(Record excerpts)
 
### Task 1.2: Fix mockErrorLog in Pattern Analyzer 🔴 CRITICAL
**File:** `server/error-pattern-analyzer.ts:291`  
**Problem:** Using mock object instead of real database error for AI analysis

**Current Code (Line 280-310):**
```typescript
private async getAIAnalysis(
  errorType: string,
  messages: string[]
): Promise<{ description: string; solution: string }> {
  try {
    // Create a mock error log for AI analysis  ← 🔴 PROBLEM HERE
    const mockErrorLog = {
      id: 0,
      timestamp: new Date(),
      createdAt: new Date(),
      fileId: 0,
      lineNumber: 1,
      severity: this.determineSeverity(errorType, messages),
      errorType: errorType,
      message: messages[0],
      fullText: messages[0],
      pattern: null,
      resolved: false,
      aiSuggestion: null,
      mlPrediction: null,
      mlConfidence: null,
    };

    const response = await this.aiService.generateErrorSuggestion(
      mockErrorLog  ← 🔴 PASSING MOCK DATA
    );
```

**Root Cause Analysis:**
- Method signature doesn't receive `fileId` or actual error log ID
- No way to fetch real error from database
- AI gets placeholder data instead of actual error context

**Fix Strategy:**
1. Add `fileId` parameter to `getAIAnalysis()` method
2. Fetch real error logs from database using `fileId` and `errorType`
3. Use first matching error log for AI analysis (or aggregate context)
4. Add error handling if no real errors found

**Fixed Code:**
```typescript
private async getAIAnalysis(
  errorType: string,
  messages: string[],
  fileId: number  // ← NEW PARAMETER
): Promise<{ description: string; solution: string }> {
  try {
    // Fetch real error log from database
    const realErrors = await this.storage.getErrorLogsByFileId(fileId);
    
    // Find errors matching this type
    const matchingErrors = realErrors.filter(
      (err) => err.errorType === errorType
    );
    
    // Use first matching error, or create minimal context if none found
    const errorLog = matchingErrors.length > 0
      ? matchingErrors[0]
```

==

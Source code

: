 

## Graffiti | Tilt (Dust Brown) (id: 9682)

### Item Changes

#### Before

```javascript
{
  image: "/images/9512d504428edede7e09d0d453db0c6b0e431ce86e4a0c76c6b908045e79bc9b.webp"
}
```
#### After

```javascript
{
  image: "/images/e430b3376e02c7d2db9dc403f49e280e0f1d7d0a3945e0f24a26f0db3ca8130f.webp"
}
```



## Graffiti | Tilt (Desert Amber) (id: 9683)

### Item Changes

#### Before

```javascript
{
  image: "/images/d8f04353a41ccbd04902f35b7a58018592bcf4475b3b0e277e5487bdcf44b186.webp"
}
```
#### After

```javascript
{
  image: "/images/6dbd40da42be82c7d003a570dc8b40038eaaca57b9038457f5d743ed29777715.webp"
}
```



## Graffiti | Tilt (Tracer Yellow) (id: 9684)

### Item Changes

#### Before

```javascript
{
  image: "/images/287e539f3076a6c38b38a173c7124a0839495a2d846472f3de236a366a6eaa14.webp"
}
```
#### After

(About this task) Wherever the string "Date" appears in a line of the records, copy that line.

(Output for this exercise)
      timestamp: new Date(),
      createdAt: new Date(),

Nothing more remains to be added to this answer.